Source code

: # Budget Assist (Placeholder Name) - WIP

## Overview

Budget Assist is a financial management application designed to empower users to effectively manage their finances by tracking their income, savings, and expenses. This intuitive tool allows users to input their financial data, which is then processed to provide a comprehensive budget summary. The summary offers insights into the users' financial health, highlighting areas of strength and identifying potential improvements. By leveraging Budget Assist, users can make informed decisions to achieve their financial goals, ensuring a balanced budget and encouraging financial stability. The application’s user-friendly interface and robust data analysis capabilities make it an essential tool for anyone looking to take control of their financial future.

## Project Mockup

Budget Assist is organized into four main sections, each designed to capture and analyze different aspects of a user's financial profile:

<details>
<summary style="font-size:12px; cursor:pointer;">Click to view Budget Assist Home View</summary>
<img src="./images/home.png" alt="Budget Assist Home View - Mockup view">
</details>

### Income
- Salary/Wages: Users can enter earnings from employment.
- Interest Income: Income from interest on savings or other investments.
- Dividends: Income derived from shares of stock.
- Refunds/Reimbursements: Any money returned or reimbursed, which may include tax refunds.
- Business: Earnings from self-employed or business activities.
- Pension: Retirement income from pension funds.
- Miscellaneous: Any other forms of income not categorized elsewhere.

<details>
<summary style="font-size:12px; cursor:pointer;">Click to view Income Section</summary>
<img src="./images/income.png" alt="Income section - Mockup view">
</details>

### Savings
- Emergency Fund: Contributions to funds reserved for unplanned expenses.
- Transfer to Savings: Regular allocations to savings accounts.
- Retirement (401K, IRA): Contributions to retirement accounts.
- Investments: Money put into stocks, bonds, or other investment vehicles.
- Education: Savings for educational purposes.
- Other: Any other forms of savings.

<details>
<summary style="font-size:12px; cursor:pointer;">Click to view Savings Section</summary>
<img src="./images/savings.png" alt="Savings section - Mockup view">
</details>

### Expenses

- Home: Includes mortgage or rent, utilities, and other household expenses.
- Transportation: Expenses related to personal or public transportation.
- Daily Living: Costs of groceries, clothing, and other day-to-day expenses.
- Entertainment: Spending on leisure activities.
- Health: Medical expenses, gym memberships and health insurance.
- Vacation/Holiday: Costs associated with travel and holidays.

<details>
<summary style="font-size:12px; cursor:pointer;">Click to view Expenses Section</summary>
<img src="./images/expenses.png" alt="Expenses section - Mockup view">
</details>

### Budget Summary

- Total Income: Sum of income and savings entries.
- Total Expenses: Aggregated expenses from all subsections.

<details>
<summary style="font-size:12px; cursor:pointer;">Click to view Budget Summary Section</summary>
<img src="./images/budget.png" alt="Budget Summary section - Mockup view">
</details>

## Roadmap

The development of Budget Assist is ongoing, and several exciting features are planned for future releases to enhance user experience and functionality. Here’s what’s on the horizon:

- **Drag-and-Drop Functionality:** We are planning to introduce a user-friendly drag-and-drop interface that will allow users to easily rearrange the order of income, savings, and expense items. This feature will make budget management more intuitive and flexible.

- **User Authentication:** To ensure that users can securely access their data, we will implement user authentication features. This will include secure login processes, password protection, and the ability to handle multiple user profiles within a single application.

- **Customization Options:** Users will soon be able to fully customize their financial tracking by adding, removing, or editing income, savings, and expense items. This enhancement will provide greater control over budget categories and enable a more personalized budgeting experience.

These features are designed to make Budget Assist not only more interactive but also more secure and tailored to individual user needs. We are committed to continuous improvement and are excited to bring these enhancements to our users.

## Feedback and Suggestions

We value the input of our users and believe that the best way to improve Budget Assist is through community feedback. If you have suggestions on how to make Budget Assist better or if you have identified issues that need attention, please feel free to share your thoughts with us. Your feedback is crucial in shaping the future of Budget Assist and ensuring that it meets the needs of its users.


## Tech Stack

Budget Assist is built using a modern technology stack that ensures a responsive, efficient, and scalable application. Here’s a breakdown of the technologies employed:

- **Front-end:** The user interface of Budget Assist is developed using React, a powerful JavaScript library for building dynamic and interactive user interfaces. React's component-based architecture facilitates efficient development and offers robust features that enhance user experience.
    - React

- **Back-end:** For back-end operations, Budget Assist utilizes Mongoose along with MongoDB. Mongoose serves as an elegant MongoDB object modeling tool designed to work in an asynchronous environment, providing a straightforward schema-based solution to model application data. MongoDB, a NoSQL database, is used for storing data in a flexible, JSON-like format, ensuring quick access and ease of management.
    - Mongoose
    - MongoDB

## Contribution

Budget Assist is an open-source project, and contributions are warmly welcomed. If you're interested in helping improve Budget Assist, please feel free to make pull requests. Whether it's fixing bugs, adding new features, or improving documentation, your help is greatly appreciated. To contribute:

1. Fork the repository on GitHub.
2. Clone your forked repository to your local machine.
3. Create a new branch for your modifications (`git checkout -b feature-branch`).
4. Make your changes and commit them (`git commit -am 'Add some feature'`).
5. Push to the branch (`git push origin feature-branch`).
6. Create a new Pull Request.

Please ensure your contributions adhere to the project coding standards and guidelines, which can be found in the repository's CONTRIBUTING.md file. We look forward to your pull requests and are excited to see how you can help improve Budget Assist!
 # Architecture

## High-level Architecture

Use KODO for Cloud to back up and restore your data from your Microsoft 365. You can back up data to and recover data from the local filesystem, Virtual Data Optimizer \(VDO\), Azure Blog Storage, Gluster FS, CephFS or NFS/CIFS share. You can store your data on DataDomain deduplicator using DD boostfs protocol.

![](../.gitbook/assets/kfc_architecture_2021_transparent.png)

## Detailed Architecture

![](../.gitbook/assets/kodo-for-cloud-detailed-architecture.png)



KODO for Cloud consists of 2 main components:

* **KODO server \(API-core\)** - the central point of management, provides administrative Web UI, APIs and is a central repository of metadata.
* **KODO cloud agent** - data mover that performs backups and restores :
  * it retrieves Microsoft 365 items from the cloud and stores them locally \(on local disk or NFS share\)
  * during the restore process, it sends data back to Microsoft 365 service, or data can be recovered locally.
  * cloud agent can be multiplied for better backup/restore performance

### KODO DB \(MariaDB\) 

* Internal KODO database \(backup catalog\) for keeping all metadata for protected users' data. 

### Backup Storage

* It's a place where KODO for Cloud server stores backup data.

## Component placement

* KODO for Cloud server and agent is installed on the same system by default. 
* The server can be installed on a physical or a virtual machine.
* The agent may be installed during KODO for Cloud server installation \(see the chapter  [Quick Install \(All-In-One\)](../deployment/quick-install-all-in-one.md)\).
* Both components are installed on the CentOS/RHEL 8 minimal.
........
● Instructions to follow
The answer must be the full listing, copied exactly.

● Solution to this exercise
Source code

: # Budget Assist (Placeholder Name) - WIP

## Overview

Budget Assist is a financial management application designed to empower users to effectively manage their finances by tracking their income, savings, and expenses. This intuitive tool allows users to input their financial data, which is then processed to provide a comprehensive budget summary. The summary offers insights into the users' financial health, highlighting areas of strength and identifying potential improvements. By leveraging Budget Assist, users can make informed decisions to achieve their financial goals, ensuring a balanced budget and encouraging financial stability. The application’s user-friendly interface and robust data analysis capabilities make it an essential tool for anyone looking to take control of their financial future.

## Project Mockup

Budget Assist is organized into four main sections, each designed to capture and analyze different aspects of a user's financial profile:

<details>
<summary style="font-size:12px; cursor:pointer;">Click to view Budget Assist Home View</summary>
<img src="./images/home.png" alt="Budget Assist Home View - Mockup view">
</details>

### Income
- Salary/Wages: Users can enter earnings from employment.
- Interest Income: Income from interest on savings or other investments.
- Dividends: Income derived from shares of stock.
- Refunds/Reimbursements: Any money returned or reimbursed, which may include tax refunds.
- Business: Earnings from self-employed or business activities.
- Pension: Retirement income from pension funds.
- Miscellaneous: Any other forms of income not categorized elsewhere.

<details>
<summary style="font-size:12px; cursor:pointer;">Click to view Income Section</summary>
<img src="./images/income.png" alt="Income section - Mockup view">
</details>

### Savings
- Emergency Fund: Contributions to funds reserved for unplanned expenses.
- Transfer to Savings: Regular allocations to savings accounts.
- Retirement (401K, IRA): Contributions to retirement accounts.
- Investments: Money put into stocks, bonds, or other investment vehicles.
- Education: Savings for educational purposes.
- Other: Any other forms of savings.

<details>
<summary style="font-size:12px; cursor:pointer;">Click to view Savings Section</summary>
<img src="./images/savings.png" alt="Savings section - Mockup view">
</details>

### Expenses

- Home: Includes mortgage or rent, utilities, and other household expenses.
- Transportation: Expenses related to personal or public transportation.
- Daily Living: Costs of groceries, clothing, and other day-to-day expenses.
- Entertainment: Spending on leisure activities.
- Health: Medical expenses, gym memberships and health insurance.
- Vacation/Holiday: Costs associated with travel and holidays.

<details>
<summary style="font-size:12px; cursor:pointer;">Click to view Expenses Section</summary>
<img src="./images/expenses.png" alt="Expenses section - Mockup view">
</details>

### Budget Summary

- Total Income: Sum of income and savings entries.
- Total Expenses: Aggregated expenses from all subsections.

<details>
<summary style="font-size:12px; cursor:pointer;">Click to view Budget Summary Section</summary>
<img src="./images/budget.png" alt="Budget Summary section - Mockup view">
</details>

## Roadmap

The development of Budget Assist is ongoing, and several exciting features are planned for future releases to enhance user experience and functionality. Here’s what’s on the horizon:

- **Drag-and-Drop Functionality:** We are planning to introduce a user-friendly drag-and-drop interface that will allow users to easily rearrange the order of income, savings, and expense items. This feature will make budget management more intuitive and flexible.

- **User Authentication:** To ensure that users can securely access their data, we will implement user authentication features. This will include secure login processes, password protection, and the ability to handle multiple user profiles within a single application.

- **Customization Options:** Users will soon be able to fully customize their financial tracking by adding, removing, or editing income, savings, and expense items. This enhancement will provide greater control over budget categories and enable a more personalized budgeting experience.

These features are designed to make Budget Assist not only more interactive but also more secure and tailored to individual user needs. We are committed to continuous improvement and are excited to bring these enhancements to our users.

## Feedback and Suggestions

We value the input of our users and believe that the best way to improve Budget Assist is through community feedback. If you have suggestions on how to make Budget Assist better or if you have identified issues that need attention, please feel free to share your thoughts with us. Your feedback is crucial in shaping the future of Budget Assist and ensuring that it meets the needs of its users.


## Tech Stack

Budget Assist is built using a modern technology stack that ensures a responsive, efficient, and scalable application. Here’s a breakdown of the technologies employed:

- **Front-end:** The user interface of Budget Assist is developed using React, a powerful JavaScript library for building dynamic and interactive user interfaces. React's component-based architecture facilitates efficient development and offers robust features that enhance user experience.
    - React

- **Back-end:** For back-end operations, Budget Assist utilizes Mongoose along with MongoDB. Mongoose serves as an elegant MongoDB object modeling tool designed to work in an asynchronous environment, providing a straightforward schema-based solution to model application data. MongoDB, a NoSQL database, is used for storing data in a flexible, JSON-like format, ensuring quick access and ease of management.
    - Mongoose
    - MongoDB

## Contribution

Budget Assist is an open-source project, and contributions are warmly welcomed. If you're interested in helping improve Budget Assist, please feel free to make pull requests. Whether it's fixing bugs, adding new features, or improving documentation, your help is greatly appreciated. To contribute:

1. Fork the repository on GitHub.
2. Clone your forked repository to your local machine.
3. Create a new branch for your modifications (`git checkout -b feature-branch`).
4. Make your changes and commit them (`git commit -am 'Add some feature'`).
5. Push to the branch (`git push origin feature-branch`).
6. Create a new Pull Request.

Please ensure your contributions adhere to the project coding standards and guidelines, which can be found in the repository's CONTRIBUTING.md file. We look forward to your pull requests and are excited to see how you can help improve Budget Assist!
 # Architecture

## High-level Architecture

Use KODO for Cloud to back up and restore your data from your Microsoft 365. You can back up data to and recover data from the local filesystem, Virtual Data Optimizer \(VDO\), Azure Blog Storage, Gluster FS, CephFS or NFS/CIFS share. You can store your data on DataDomain deduplicator using DD boostfs protocol.

![](../.gitbook/assets/kfc_architecture_2021_transparent.png)

## Detailed Architecture

![](../.gitbook/assets/kodo-for-cloud-detailed-architecture.png)



KODO for Cloud consists of 2 main components:

* **KODO server \(API-core\)** - the central point of management, provides administrative Web UI, APIs and is a central repository of metadata.
* **KODO cloud agent** - data mover that performs backups and restores :
  * it retrieves Microsoft 365 items from the cloud and stores them locally \(on local disk or NFS share\)
  * during the restore process, it sends data back to Microsoft 365 service, or data can be recovered locally.
  * cloud agent can be multiplied for better backup/restore performance

### KODO DB \(MariaDB\) 

* Internal KODO database \(backup catalog\) for keeping all metadata for protected users' data. 

### Backup Storage

* It's a place where KODO for Cloud server stores backup data.

## Component placement

* KODO for Cloud server and agent is installed on the same system by default. 
* The server can be installed on a physical or a virtual machine.
* The agent may be installed during KODO for Cloud server installation \(see the chapter  [Quick Install \(All-In-One\)](../deployment/quick-install-all-in-one.md)\).
* Both components are installed on the CentOS/RHEL 8 minimal.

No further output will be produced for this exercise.